Dave must have been very strong, as he was able to create pottery that not many could. He knew how to read and write, because he wrote poems on the side of some of his pottery. This book shares the beauty and artistry of his life without ever ignoring the harsh reality that he was a slave.
Ida B. Wells: Let the Truth Be Told by Walter Dean Meyers, illustrated by Bonnie Christensen.
This picture book does a great job of presenting the life story of Ida B. Wells, including difficult topics such as lynching. Because of the subject matter, I’d recommend this for older picture book readers, or as a family read so parents can address any questions children might have.
Major Taylor: Champion Cyclist by Lesa Cline-Ransome, illustrated by James E. Ransome.
Did you know that Major Taylor was the first black world champion bicyclist?
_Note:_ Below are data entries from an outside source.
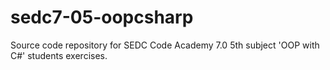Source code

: # sedc7-05-oopcsharp
Source code repository for SEDC Code Academy 7.0 5th subject 'OOP with C#' students exercises.
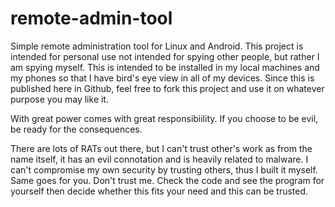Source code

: # remote-admin-tool
Simple remote administration tool for Linux and Android. This project is intended for personal use
not intended for spying other people, but rather I am spying myself. This is intended to be installed
in my local machines and my phones so that I have bird's eye view in all of my devices. Since this is
published here in Github, feel free to fork this project and use it on whatever purpose you may like
it.

With great power comes with great responsibiility. If you choose to be evil, be ready for the consequences.

There are lots of RATs out there, but I can't trust other's work as from the name itself, it has an evil
connotation and is heavily related to malware. I can't compromise my own security by trusting others,
thus I built it myself. Same goes for you. Don't trust me. Check the code and see the program for yourself
then decide whether this fits your need and this can be trusted.
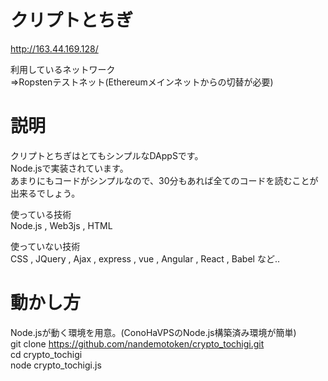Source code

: # クリプトとちぎ
http://163.44.169.128/

利用しているネットワーク  
⇒Ropstenテストネット(Ethereumメインネットからの切替が必要)  
  
# 説明  
クリプトとちぎはとてもシンプルなDAppSです。  
Node.jsで実装されています。  
あまりにもコードがシンプルなので、30分もあれば全てのコードを読むことが出来るでしょう。  

使っている技術  
Node.js , Web3js , HTML
  
使っていない技術  
CSS , JQuery , Ajax , express , vue , Angular , React , Babel など..  

# 動かし方  
Node.jsが動く環境を用意。(ConoHaVPSのNode.js構築済み環境が簡単)  
git clone https://github.com/nandemotoken/crypto_tochigi.git  
cd crypto_tochigi  
node crypto_tochigi.js  

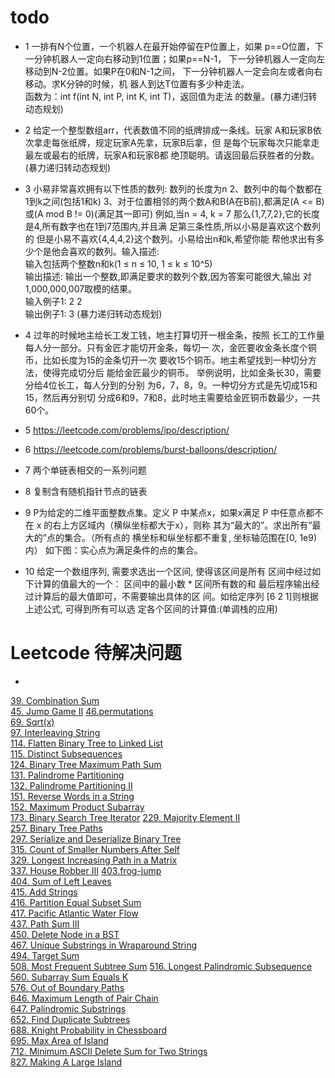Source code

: # todo

- 1
一排有N个位置，一个机器人在最开始停留在P位置上，如果 p==O位置，下一分钟机器人一定向右移动到1位置；如果p==N-1， 下一分钟机器人一定向左移动到N-2位置。如果P在0和N-1之间， 下一分钟机器人一定会向左或者向右移动。求K分钟的时候，机 器人到达T位置有多少种走法。  
函数为：int f(int N, int P, int K, int T)，返回值为走法 的数量。(暴力递归转动态规划)

- 2
给定一个整型数组arr，代表数值不同的纸牌排成一条线。玩家 A和玩家B依次拿走每张纸牌，规定玩家A先拿，玩家B后拿，但 是每个玩家每次只能拿走最左或最右的纸牌，玩家A和玩家B都 绝顶聪明。请返回最后获胜者的分数。(暴力递归转动态规划)

- 3 
小易非常喜欢拥有以下性质的数列:
数列的长度为n 2、数列中的每个数都在1到k之间(包括1和k) 3、对于位置相邻的两个数A和B(A在B前),都满足(A <= B)或(A mod B != 0)(满足其一即可) 例如,当n = 4, k = 7 那么{1,7,7,2},它的长度是4,所有数字也在1到7范围内,并且满 足第三条性质,所以小易是喜欢这个数列的 但是小易不喜欢{4,4,4,2}这个数列。小易给出n和k,希望你能 帮他求出有多少个是他会喜欢的数列。输入描述:  
输入包括两个整数n和k(1 ≤ n ≤ 10, 1 ≤ k ≤ 10^5)  
输出描述: 输出一个整数,即满足要求的数列个数,因为答案可能很大,输出 对1,000,000,007取模的结果。  
输入例子1: 2 2  
输出例子1: 3  (暴力递归转动态规划)

- 4
过年的时候地主给长工发工钱，地主打算切开一根金条，按照 长工的工作量每人分一部分。只有金匠才能切开金条，每切一 次，金匠要收金条长度个铜币，比如长度为15的金条切开一次 要收15个铜币。地主希望找到一种切分方法，使得完成切分后 能给金匠最少的铜币。 举例说明，比如金条长30，需要分给4位长工，每人分到的分别 为6，7，8，9。一种切分方式是先切成15和15，然后再分别切 分成6和9，7和8，此时地主需要给金匠铜币数最少，一共60个。

- 5
https://leetcode.com/problems/ipo/description/

- 6
https://leetcode.com/problems/burst-balloons/description/

- 7 
两个单链表相交的一系列问题

- 8
复制含有随机指针节点的链表

- 9
P为给定的二维平面整数点集。定义 P 中某点x，如果x满足 P 中任意点都不在 x 的右上方区域内（横纵坐标都大于x），则称 其为“最大的”。求出所有“最大的”点的集合。（所有点的 横坐标和纵坐标都不重复, 坐标轴范围在[0, 1e9) 内） 如下图：实心点为满足条件的点的集合。

- 10
给定一个数组序列, 需要求选出一个区间, 使得该区间是所有 区间中经过如下计算的值最大的一个： 区间中的最小数 * 区间所有数的和 最后程序输出经过计算后的最大值即可，不需要输出具体的区 间。如给定序列 [6 2 1]则根据上述公式, 可得到所有可以选 定各个区间的计算值:(单调栈的应用)

# Leetcode 待解决问题 

-
[39. Combination Sum](https://leetcode.com/problems/combination-sum/description/)  
[45. Jump Game II](https://leetcode.com/problems/jump-game-ii/description/) 
[46.permutations](https://leetcode.com/problems/permutations/description/)  
[69. Sqrt(x)](https://leetcode.com/problems/sqrtx/description/)  
[97. Interleaving String](https://leetcode.com/problems/interleaving-string/description/)  
[114. Flatten Binary Tree to Linked List](https://leetcode.com/problems/flatten-binary-tree-to-linked-list/description/)  
[115. Distinct Subsequences](https://leetcode.com/problems/distinct-subsequences/description/)  
[124. Binary Tree Maximum Path Sum](https://leetcode.com/problems/binary-tree-maximum-path-sum/description/)  
[131. Palindrome Partitioning](https://leetcode.com/problems/palindrome-partitioning/description/)  
[132. Palindrome Partitioning II](https://leetcode.com/problems/palindrome-partitioning-ii/)  
[151. Reverse Words in a String](https://leetcode.com/problems/reverse-words-in-a-string/description/)  
[152. Maximum Product Subarray](https://leetcode.com/problems/maximum-product-subarray/description/)  
[173. Binary Search Tree Iterator](https://leetcode.com/problems/binary-search-tree-iterator/)
[229. Majority Element II](https://leetcode.com/problems/majority-element-ii/description/)  
[257. Binary Tree Paths](https://leetcode.com/problems/binary-tree-paths/description/)  
[297. Serialize and Deserialize Binary Tree](https://leetcode.com/problems/serialize-and-deserialize-binary-tree/description/)    
[315. Count of Smaller Numbers After Self](https://leetcode.com/problems/count-of-smaller-numbers-after-self/description/)  
[329. Longest Increasing Path in a Matrix](https://leetcode.com/problems/longest-increasing-path-in-a-matrix/description/)  
[337. House Robber III](https://leetcode.com/problems/house-robber-iii/description/)
[403.frog-jump](https://leetcode.com/problems/frog-jump/description/)  
[404. Sum of Left Leaves](https://leetcode.com/problems/sum-of-left-leaves/description/)   
[415. Add Strings](https://leetcode.com/problems/add-strings/description/)  
[416. Partition Equal Subset Sum](https://leetcode.com/problems/partition-equal-subset-sum/)   
[417. Pacific Atlantic Water Flow](https://leetcode.com/problems/pacific-atlantic-water-flow/description/)  
[437. Path Sum III](https://leetcode.com/problems/path-sum-iii/description/)   
[450. Delete Node in a BST](https://leetcode.com/problems/delete-node-in-a-bst/description/)  
[467. Unique Substrings in Wraparound String](https://leetcode.com/problems/unique-substrings-in-wraparound-string/)    
[494. Target Sum](https://leetcode.com/problems/target-sum/description/)  
[508. Most Frequent Subtree Sum](https://leetcode.com/problems/most-frequent-subtree-sum/description/)
[516. Longest Palindromic Subsequence](https://leetcode.com/problems/longest-palindromic-subsequence/description/)  
[560. Subarray Sum Equals K](https://leetcode.com/problems/subarray-sum-equals-k/description/)  
[576. Out of Boundary Paths](https://leetcode.com/submissions/detail/154021975/)  
[646. Maximum Length of Pair Chain](https://leetcode.com/problems/maximum-length-of-pair-chain/description/)  
[647. Palindromic Substrings](https://leetcode.com/problems/palindromic-substrings/description/)  
[652. Find Duplicate Subtrees](https://leetcode.com/problems/find-duplicate-subtrees/description/)  
[688. Knight Probability in Chessboard](https://leetcode.com/submissions/detail/154023237/)   
[695. Max Area of Island](https://leetcode.com/problems/max-area-of-island/description/)  
[712. Minimum ASCII Delete Sum for Two Strings](https://leetcode.com/problems/minimum-ascii-delete-sum-for-two-strings/description/)  
[827. Making A Large Island](https://leetcode.com/submissions/detail/153847279/)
He used hard work and athleticism to prove that race did not determine ability at a time when the world was determined to prove him otherwise. This would be a great book to read before or after a bike ride, or when the weather keeps you indoors!
Ruby Bridges Goes to School: My True Story by Ruby Bridges.
This nonfiction early reader is actually written by Ruby Bridges herself, and includes photos of her historic integration of a New Orleans elementary school. This is one of my earliest reviews for this blog, so I was hesitant to link it, but there aren’t enough diverse early readers and this book should be better known.
When the Beat Was Born: DJ Kool Herc and the Creation of Hip-Hop by Laban Carrick Hill, Illustrated by Theodore Taylor III.
I’m not much of a music person, so it’s surprising how much this book delighted me. The story of DJ Kool Herc is fascinating and covers topics like immigration, community, and of course music! The illustrations never fail to delight new readers and this remains a favorite in our house.
(Note: technically Kool Herc is a Jamaican-American, but he’s seen as part of the African-American community, which is why I included him on this list.)